La felicidad no es la crianza
Se escucha mucho a los padres mencionar que ellos educan para que sus hijos sean felices, pero la felicidad es una conquista subjetiva que, además, es siempre incompleta.
Enfocar la crianza en la felicidad de los hijos es embarcarse en una lucha contra el aburrimiento y la insatisfacción, situación que plantea un fuerte desgaste en los padres, pues todo el tiempo están pensando alrededor de la construcción de actividades o situaciones que generen felicidad o satisfacción; en este punto lo que aparece es la insatisfacción estructural del niño que deriva en la sensación de impotencia de los padres.
La felicidad como ideal produce niveles de frustración que superan la relación del sujeto con la vida misma, por eso es necesario entender que la felicidad es un momento, un instante que se puede disfrutar de una mejor manera cuando se vive así.
Observando las cosas de esta manera, se puede pensar que la crianza está orientada hacia la construcción de una posición responsable frente a la vida, en donde el aburrimiento es considerado una fuente primordial de creatividad que permite la construcción de herramientas para asumir la vida adulta; una vida sin padres protectores todo el tiempo.
Teniendo en cuenta lo anterior, se puede decir que una de las funciones de los padres es acompañar a los hijos en la tarea de construir un deseo que los vincule con la vida.
El deseo es un motor frente al encuentro con la vida.

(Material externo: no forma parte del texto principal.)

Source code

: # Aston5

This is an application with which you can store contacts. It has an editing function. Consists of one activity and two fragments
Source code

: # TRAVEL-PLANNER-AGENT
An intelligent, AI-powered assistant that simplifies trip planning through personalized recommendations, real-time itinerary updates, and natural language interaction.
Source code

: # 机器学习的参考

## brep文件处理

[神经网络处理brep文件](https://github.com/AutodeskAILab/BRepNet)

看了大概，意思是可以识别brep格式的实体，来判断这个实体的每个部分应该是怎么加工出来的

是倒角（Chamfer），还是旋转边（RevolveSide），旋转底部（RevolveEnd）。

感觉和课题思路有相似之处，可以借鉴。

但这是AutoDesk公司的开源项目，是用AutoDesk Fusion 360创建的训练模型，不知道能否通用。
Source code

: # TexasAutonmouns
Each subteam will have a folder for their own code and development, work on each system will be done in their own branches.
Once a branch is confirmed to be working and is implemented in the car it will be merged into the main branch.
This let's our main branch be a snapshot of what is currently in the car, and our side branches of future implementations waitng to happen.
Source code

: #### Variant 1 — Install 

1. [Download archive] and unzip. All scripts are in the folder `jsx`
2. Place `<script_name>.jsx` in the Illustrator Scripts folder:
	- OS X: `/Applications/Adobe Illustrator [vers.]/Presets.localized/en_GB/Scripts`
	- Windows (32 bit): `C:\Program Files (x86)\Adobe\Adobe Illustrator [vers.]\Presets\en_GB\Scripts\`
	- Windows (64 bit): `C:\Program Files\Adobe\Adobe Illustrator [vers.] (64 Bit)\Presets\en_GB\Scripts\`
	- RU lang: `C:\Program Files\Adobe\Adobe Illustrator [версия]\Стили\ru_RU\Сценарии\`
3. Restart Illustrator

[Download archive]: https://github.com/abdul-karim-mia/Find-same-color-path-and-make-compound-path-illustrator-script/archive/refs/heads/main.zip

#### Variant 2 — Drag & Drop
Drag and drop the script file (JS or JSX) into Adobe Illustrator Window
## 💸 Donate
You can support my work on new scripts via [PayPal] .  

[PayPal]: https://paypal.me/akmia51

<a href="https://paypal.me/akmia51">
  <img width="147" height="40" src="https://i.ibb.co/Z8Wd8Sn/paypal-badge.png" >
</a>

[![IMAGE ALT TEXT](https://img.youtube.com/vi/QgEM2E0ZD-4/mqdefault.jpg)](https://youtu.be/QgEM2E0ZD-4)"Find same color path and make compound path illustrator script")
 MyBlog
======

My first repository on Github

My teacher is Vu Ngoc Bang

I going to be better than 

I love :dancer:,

Cada uno, cuando se encuentra con la sensación de que algo falta, no se puede tener o se perdió, empieza a desear ese algo.
Querer algo, para un niño, es querer hacerlo propio. De este modo, el deseo es posesión. Que esta actitud está destinada al fracaso no solo se observa en que la vida con otros implica cierto margen de renuncia —en efecto, lo primero que se aprende en un jardín de infantes (cuando no hay otros hermanos en casa) es «a compartir»—, sino en la metamorfosis que el deseo experimenta cuando empieza ser vivido en función de los demás.

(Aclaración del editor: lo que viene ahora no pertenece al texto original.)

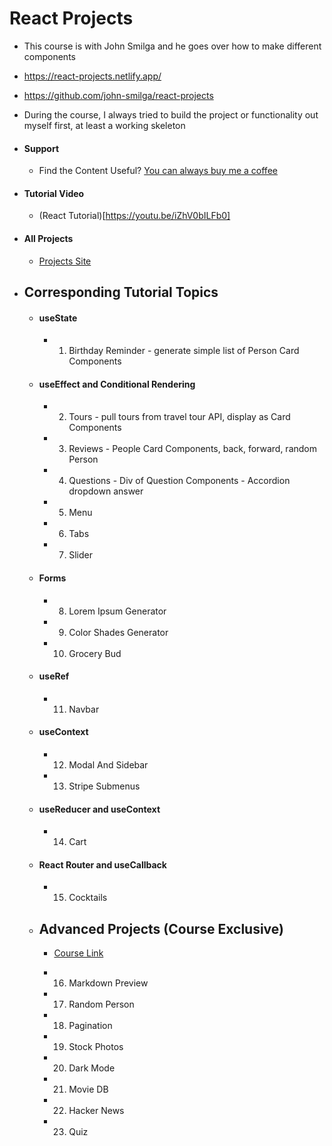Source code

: # React Projects

-   This course is with John Smilga and he goes over how to make different components
-   https://react-projects.netlify.app/
-   https://github.com/john-smilga/react-projects
-   During the course, I always tried to build the project or functionality out myself first, at least a working skeleton
-   #### Support

    -   Find the Content Useful? [You can always buy me a coffee](https://www.buymeacoffee.com/johnsmilga)

-   #### Tutorial Video

    -   (React Tutorial)[https://youtu.be/iZhV0bILFb0]

-   #### All Projects

    -   [Projects Site](https://react-projects.netlify.app/)

-   ## Corresponding Tutorial Topics

    -   #### useState

        -   1. Birthday Reminder - generate simple list of Person Card Components

    -   #### useEffect and Conditional Rendering

        -   2. Tours - pull tours from travel tour API, display as Card Components
        -   3. Reviews - People Card Components, back, forward, random Person
        -   4. Questions - Div of Question Components - Accordion dropdown answer
        -   5. Menu
        -   6. Tabs
        -   7. Slider

    -   #### Forms

        -   8. Lorem Ipsum Generator
        -   9. Color Shades Generator
        -   10. Grocery Bud

    -   #### useRef

        -   11. Navbar

    -   #### useContext

        -   12. Modal And Sidebar
        -   13. Stripe Submenus

    -   #### useReducer and useContext

        -   14. Cart

    -   #### React Router and useCallback

        -   15. Cocktails

    -   ## Advanced Projects (Course Exclusive)

        -   [Course Link](https://www.udemy.com/course/react-tutorial-and-projects-course/?couponCode=REACT-OCT)

        -   16. Markdown Preview
        -   17. Random Person
        -   18. Pagination
        -   19. Stock Photos
        -   20. Dark Mode
        -   21. Movie DB
        -   22. Hacker News
        -   23. Quiz
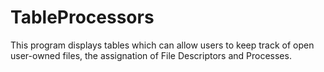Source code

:# TableProcessors
This program displays tables which can allow users to keep track of open user-owned files, the assignation of File Descriptors and Processes.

Después de aprender a compartir, lo segundo que aprendemos es que queremos lo que el otro desea y, en otras oportunidades, que queremos desear junto con él. Así es que muchas personas descubren lo que en verdad quieren, a través de la pérdida. Y esta pérdida indica lo propio de la función paterna: que el deseo no es impulso, sino que requiere atravesar una ley, sujetarse a una ética, que no es cuestión —en el caso en que pensamos— de traer un hijo al mundo así como así, sino que el deseo necesita una ley de cuidado y responsabilidad.

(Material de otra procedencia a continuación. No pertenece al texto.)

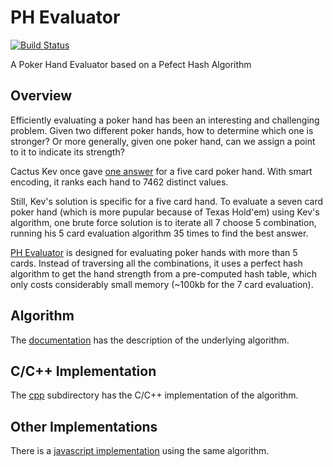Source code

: # PH Evaluator

[![Build Status](https://travis-ci.com/HenryRLee/PokerHandEvaluator.svg?branch=master)](https://travis-ci.com/HenryRLee/PokerHandEvaluator)

A Poker Hand Evaluator based on a Pefect Hash Algorithm

## Overview

Efficiently evaluating a poker hand has been an interesting and challenging
problem. Given two different poker hands, how to determine which one is
stronger? Or more generally, given one poker hand, can we assign a point to
it to indicate its strength?

Cactus Kev once gave [one answer](http://suffe.cool/poker/evaluator.html) for
a five card poker hand. With smart encoding, it ranks each hand to 7462
distinct values.

Still, Kev's solution is specific for a five card hand. To evaluate a seven
card poker hand (which is more pupular because of Texas Hold'em) using Kev's
algorithm, one brute force solution is to iterate all 7 choose 5 combination,
running his 5 card evaluation algorithm 35 times to find the best answer.

[PH Evaluator](https://github.com/HenryRLee/PokerHandEvaluator) is designed
for evaluating poker hands with more than 5 cards. Instead of traversing all
the combinations, it uses a perfect hash algorithm to get the hand strength
from a pre-computed hash table, which only costs considerably small memory
(~100kb for the 7 card evaluation).

## Algorithm

The [documentation](Documentation/Algorithm.md) has the description of the
underlying algorithm.

## C/C++ Implementation

The [cpp](cpp) subdirectory has the C/C++ implementation of the algorithm.

## Other Implementations

There is a [javascript implementation](https://github.com/thlorenz/phe) using
the same algorithm.


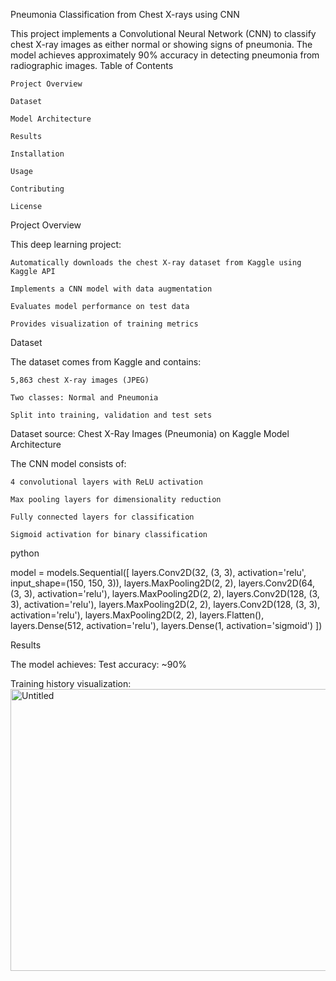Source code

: Pneumonia Classification from Chest X-rays using CNN


This project implements a Convolutional Neural Network (CNN) to classify chest X-ray images as either normal or showing signs of pneumonia. The model achieves approximately 90% accuracy in detecting pneumonia from radiographic images.
Table of Contents

    Project Overview

    Dataset

    Model Architecture

    Results

    Installation

    Usage

    Contributing

    License

Project Overview

This deep learning project:

    Automatically downloads the chest X-ray dataset from Kaggle using Kaggle API

    Implements a CNN model with data augmentation

    Evaluates model performance on test data

    Provides visualization of training metrics

Dataset

The dataset comes from Kaggle and contains:

    5,863 chest X-ray images (JPEG)

    Two classes: Normal and Pneumonia

    Split into training, validation and test sets

Dataset source: Chest X-Ray Images (Pneumonia) on Kaggle
Model Architecture

The CNN model consists of:

    4 convolutional layers with ReLU activation

    Max pooling layers for dimensionality reduction

    Fully connected layers for classification

    Sigmoid activation for binary classification

python

model = models.Sequential([
    layers.Conv2D(32, (3, 3), activation='relu', input_shape=(150, 150, 3)),
    layers.MaxPooling2D(2, 2),
    layers.Conv2D(64, (3, 3), activation='relu'),
    layers.MaxPooling2D(2, 2),
    layers.Conv2D(128, (3, 3), activation='relu'),
    layers.MaxPooling2D(2, 2),
    layers.Conv2D(128, (3, 3), activation='relu'),
    layers.MaxPooling2D(2, 2),
    layers.Flatten(),
    layers.Dense(512, activation='relu'),
    layers.Dense(1, activation='sigmoid')
])

Results

The model achieves:
    Test accuracy: ~90%

Training history visualization:
<img width="990" height="451" alt="Untitled" src="https://github.com/user-attachments/assets/34a5482f-ec6c-4527-8f62-13e07b6b9d35" />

Este deseo no responde a ideales, como tener una casa, o un carro, o una carrera o un viaje; estos son universales que terminan volviendo anónimo el deseo de cada uno. Este deseo responde a la vida, a lo que lo hace a uno estar vivo, se trata de alimentar esas pasiones que vamos viendo que tienen los hijos, así sean contrarias a nuestras expectativas.